Thoughts behind this;
- the Vortec V8 will suffice for most of the criteria (reliability still has me cringe a little, its American made and I have issues with that from previous experience) and allow for good gas mileage from a powersource that is used everywhere within the US (so if you breakdown in some small down it is 90% guarantee they will have necessary parts IN STOCK),

The Vortec motors are fleet motors. There is plenty of documentation showing the 5.3 and 6L getting 300-500K on just oil changes and spark plugs in fleet service. This is one of the big selling points on these motors.
 
Cruiserparts.net has 1hz's for 3500...
 
I wonder if the best metric(s) to begin such a comparison would be peak torque and peak hp curves. Then you could gear (tranny, diffs and wheels) based on what you want to use the vehicle for...

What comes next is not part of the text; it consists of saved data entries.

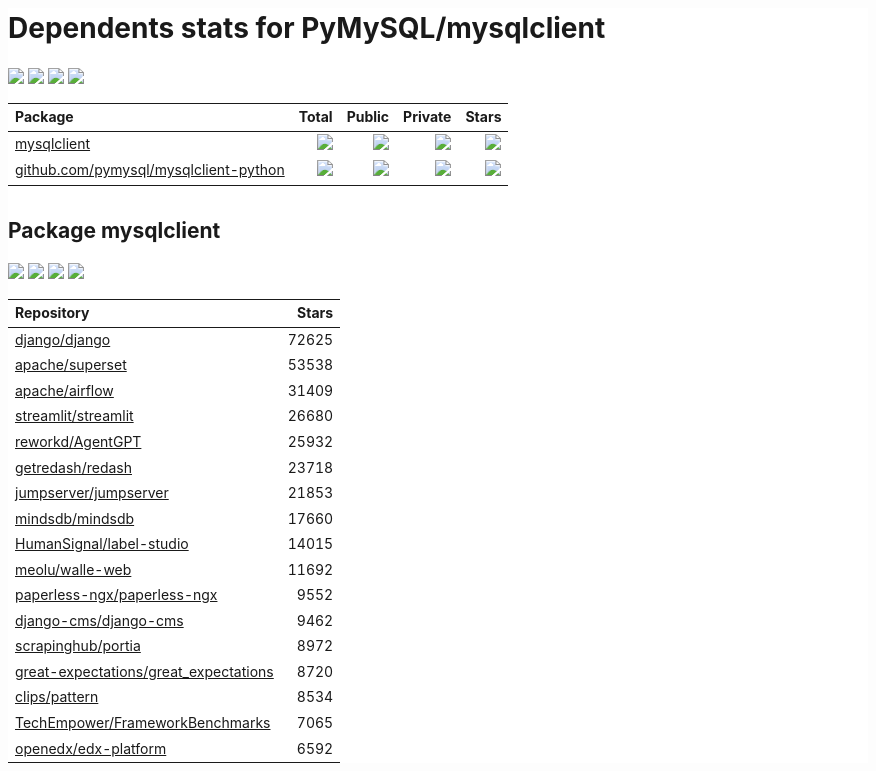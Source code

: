 # Dependents stats for PyMySQL/mysqlclient

[![](https://img.shields.io/static/v1?label=Used%20by&message=134058&color=informational&logo=slickpic)](https://github.com/PyMySQL/mysqlclient/network/dependents)
[![](https://img.shields.io/static/v1?label=Used%20by%20(public)&message=1689&color=informational&logo=slickpic)](https://github.com/PyMySQL/mysqlclient/network/dependents)
[![](https://img.shields.io/static/v1?label=Used%20by%20(private)&message=132369&color=informational&logo=slickpic)](https://github.com/PyMySQL/mysqlclient/network/dependents)
[![](https://img.shields.io/static/v1?label=Used%20by%20(stars)&message=969&color=informational&logo=slickpic)](https://github.com/PyMySQL/mysqlclient/network/dependents)

| Package    | Total  | Public | Private | Stars |
| :--------  | -----: | -----: | -----:  | ----: |
| [mysqlclient](#package-mysqlclient)    | [![](https://img.shields.io/static/v1?label=Used%20by&message=134058&color=informational&logo=slickpic)](https://github.com/PyMySQL/mysqlclient/network/dependents?package_id=UGFja2FnZS01MjMyNTAxMg%3D%3D)  | [![](https://img.shields.io/static/v1?label=Used%20by%20(public)&message=1689&color=informational&logo=slickpic)](https://github.com/PyMySQL/mysqlclient/network/dependents?package_id=UGFja2FnZS01MjMyNTAxMg%3D%3D) | [![](https://img.shields.io/static/v1?label=Used%20by%20(private)&message=132369&color=informational&logo=slickpic)](https://github.com/PyMySQL/mysqlclient/network/dependents?package_id=UGFja2FnZS01MjMyNTAxMg%3D%3D) | [![](https://img.shields.io/static/v1?label=Used%20by%20(stars)&message=969&color=informational&logo=slickpic)](https://github.com/PyMySQL/mysqlclient/network/dependents?package_id=UGFja2FnZS01MjMyNTAxMg%3D%3D) |
| [github.com/pymysql/mysqlclient-python](#package-github.compymysqlmysqlclient-python)    | [![](https://img.shields.io/static/v1?label=Used%20by&message=0&color=informational&logo=slickpic)](https://github.com/PyMySQL/mysqlclient/network/dependents?package_id=UGFja2FnZS0yOTA2OTM1OTYz)  | [![](https://img.shields.io/static/v1?label=Used%20by%20(public)&message=0&color=informational&logo=slickpic)](https://github.com/PyMySQL/mysqlclient/network/dependents?package_id=UGFja2FnZS0yOTA2OTM1OTYz) | [![](https://img.shields.io/static/v1?label=Used%20by%20(private)&message=0&color=informational&logo=slickpic)](https://github.com/PyMySQL/mysqlclient/network/dependents?package_id=UGFja2FnZS0yOTA2OTM1OTYz) | [![](https://img.shields.io/static/v1?label=Used%20by%20(stars)&message=0&color=informational&logo=slickpic)](https://github.com/PyMySQL/mysqlclient/network/dependents?package_id=UGFja2FnZS0yOTA2OTM1OTYz) |

## Package mysqlclient

[![](https://img.shields.io/static/v1?label=Used%20by&message=134058&color=informational&logo=slickpic)](https://github.com/PyMySQL/mysqlclient/network/dependents?package_id=UGFja2FnZS01MjMyNTAxMg%3D%3D)
[![](https://img.shields.io/static/v1?label=Used%20by%20(public)&message=1689&color=informational&logo=slickpic)](https://github.com/PyMySQL/mysqlclient/network/dependents?package_id=UGFja2FnZS01MjMyNTAxMg%3D%3D)
[![](https://img.shields.io/static/v1?label=Used%20by%20(private)&message=132369&color=informational&logo=slickpic)](https://github.com/PyMySQL/mysqlclient/network/dependents?package_id=UGFja2FnZS01MjMyNTAxMg%3D%3D)
[![](https://img.shields.io/static/v1?label=Used%20by%20(stars)&message=969&color=informational&logo=slickpic)](https://github.com/PyMySQL/mysqlclient/network/dependents?package_id=UGFja2FnZS01MjMyNTAxMg%3D%3D)

| Repository | Stars  |
| :--------  | -----: |
|[django/django](https://github.com/django/django) | 72625 |
|[apache/superset](https://github.com/apache/superset) | 53538 |
|[apache/airflow](https://github.com/apache/airflow) | 31409 |
|[streamlit/streamlit](https://github.com/streamlit/streamlit) | 26680 |
|[reworkd/AgentGPT](https://github.com/reworkd/AgentGPT) | 25932 |
|[getredash/redash](https://github.com/getredash/redash) | 23718 |
|[jumpserver/jumpserver](https://github.com/jumpserver/jumpserver) | 21853 |
|[mindsdb/mindsdb](https://github.com/mindsdb/mindsdb) | 17660 |
|[HumanSignal/label-studio](https://github.com/HumanSignal/label-studio) | 14015 |
|[meolu/walle-web](https://github.com/meolu/walle-web) | 11692 |
|[paperless-ngx/paperless-ngx](https://github.com/paperless-ngx/paperless-ngx) | 9552 |
|[django-cms/django-cms](https://github.com/django-cms/django-cms) | 9462 |
|[scrapinghub/portia](https://github.com/scrapinghub/portia) | 8972 |
|[great-expectations/great_expectations](https://github.com/great-expectations/great_expectations) | 8720 |
|[clips/pattern](https://github.com/clips/pattern) | 8534 |
|[TechEmpower/FrameworkBenchmarks](https://github.com/TechEmpower/FrameworkBenchmarks) | 7065 |
|[openedx/edx-platform](https://github.com/openedx/edx-platform) | 6592 |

I bet there is the expertise here on MUD to gather this information

Here is the info I've run across here on MUD to date (they're not graphs, just numbers...and incomplete):

2F = 210 ft.lbs. @ 1800 rpm
3B = 166 ft.lbs. @ 2200 rpm
2H = 177 ft.lbs. @ 2000 rpm
1HZ = 206 ft. lbs. @ 2200 rpm
https://forum.ih8mud.com/threads/2f-torque-curve-graph.145871/

1GR-FE = 266 lb·ft @ 4000 rpm

"The 1GR-FE is the 4.0 L (3956 cc) version, designed for longitudinal mounting in RWD and 4WD pickup applications. It has a 94 mm bore and a stroke of 95 mm. Output is 236 hp (176 kW) at 5200 rpm with 266 lb·ft (361 N·m) of torque at 4000 rpm on 87 octane, and 239 hp (178 kW) at 5200 rpm with 278 lb·ft (377 N·m) at 3700 rpm on 91 octane."
http://en.wikipedia.org/wiki/Toyota_GR_engine
 
Just install the v8 and enjoy.

<Vortec: I Did 1k mile trip to northern AZ and then Disneyland this weekend. 75 mph, keeping up with traffic in the mountains, 17 MPG average.... fxxxin beast didnt miss a beat. I would not want to do that trip with the 2f...enough said :worms:

Only thing is that the engine outshines the truck a bit... the ride is still a bit rugged and unrefined by today's standards. Not that I care, but the :princess: does.
 
Thank you everyone for your thoughts and advice.

For those of you who are familiar with the V8 install, if going with: V8/GM Bell/NV4500/AA/Split case, to get the engine positioned ideally forward and aft, where does the rear cross member need to be? Or more specifically, will the stock cross member from either a 60 or a 62 work? Or do you have to replace both?

And is the shifter in a workable location when the engine is right?